Gazprom, the Russian energy giant, turned off the taps after accusing Latvia of violating supply conditions, without stating exactly which condition was violated.
The decision came a day after Latvijas Gaze, a Latvian energy firm, announced that it would purchase gas from Russia in euros, rejecting Moscow’s demand that it be paid in rubles. Latvia said Gazprom’s decision would not immediately affect gas supplies.
Gazprom’s move to halt gas deliveries also came two days after the Latvian defense ministry and government agreed to provide additional military assistance to Ukraine. The details of the assistance have not been announced. Latvia, a member of NATO, has already provided Ukraine with more than $200 million in military support.
Russia’s control over much of Europe’s gas supply has loomed over the European Union as it has imposed stiff economic sanctions on Russia and has pumped military aid into Ukraine.

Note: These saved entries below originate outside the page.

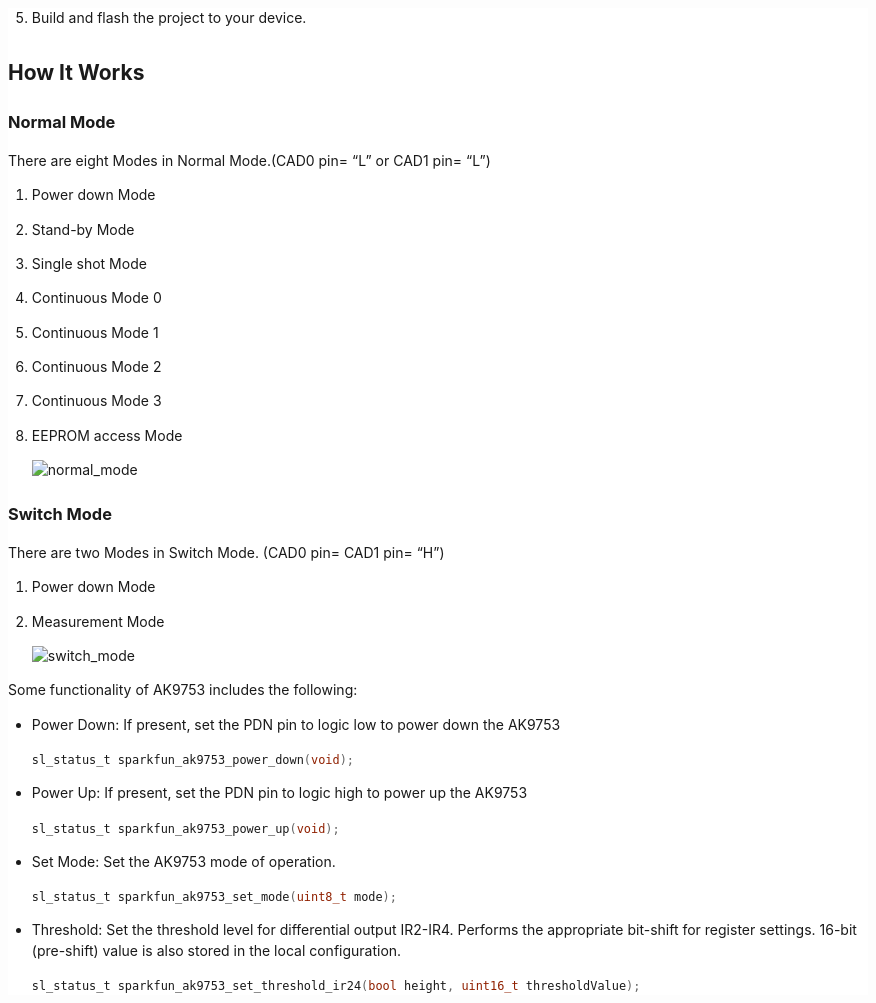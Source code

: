 5. Build and flash the project to your device.

## How It Works ##

### Normal Mode ###

 There are eight Modes in Normal Mode.(CAD0 pin= “L” or CAD1 pin= “L”)

1. Power down Mode

2. Stand-by Mode

3. Single shot Mode

4. Continuous Mode 0

5. Continuous Mode 1

6. Continuous Mode 2

7. Continuous Mode 3

8. EEPROM access Mode

   ![normal_mode](image/normal_mode.png)

### Switch Mode ###

 There are two Modes in Switch Mode. (CAD0 pin= CAD1 pin= “H”)

1. Power down Mode
2. Measurement Mode

   ![switch_mode](image/switch_mode.png)

Some functionality of AK9753 includes the following:

- Power Down: If present, set the PDN pin to logic low to power down the AK9753

  ```c
  sl_status_t sparkfun_ak9753_power_down(void);
  ```

- Power Up: If present, set the PDN pin to logic high to power up the AK9753

  ```c
  sl_status_t sparkfun_ak9753_power_up(void);
  ```

- Set Mode: Set the AK9753 mode of operation.

  ```c
  sl_status_t sparkfun_ak9753_set_mode(uint8_t mode);
  ```

- Threshold: Set the threshold level for differential output IR2-IR4. Performs the appropriate bit-shift for register settings. 16-bit (pre-shift) value is also stored in the local configuration.

  ```c
  sl_status_t sparkfun_ak9753_set_threshold_ir24(bool height, uint16_t thresholdValue);
  ```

Russia has already cut off gas supplies to Poland, Bulgaria, Finland, the Netherlands and Denmark, after they refused to meet President Vladimir Putin’s demand to pay for the fuel through ruble accounts set up in Russian banks.
The EU has braced for Russia to halt deliveries this winter. This past week, the bloc’s members approved a voluntary conservation plan to cut consumption by 15% by next year. European leaders agreed to make the plan mandatory if the Kremlin suddenly decides to turn off the taps.
Russia’s state-owned gas monopoly this past week reduced its flow of gas to Germany to 20% of its pipeline’s capacity. Although the move came after a maintenance shutdown, it was widely read as another attempt by Putin to show he could use the supply of fuel as a weapon.
As gas prices rise across Europe, towns and cities are finding ways to help citizens shave energy usage. Augsburg, Germany, is resorting to cold showers and shutting down fountains, Barcelona is offering home efficiency assessments, and in eastern France, villages are turning off streetlights at midnight.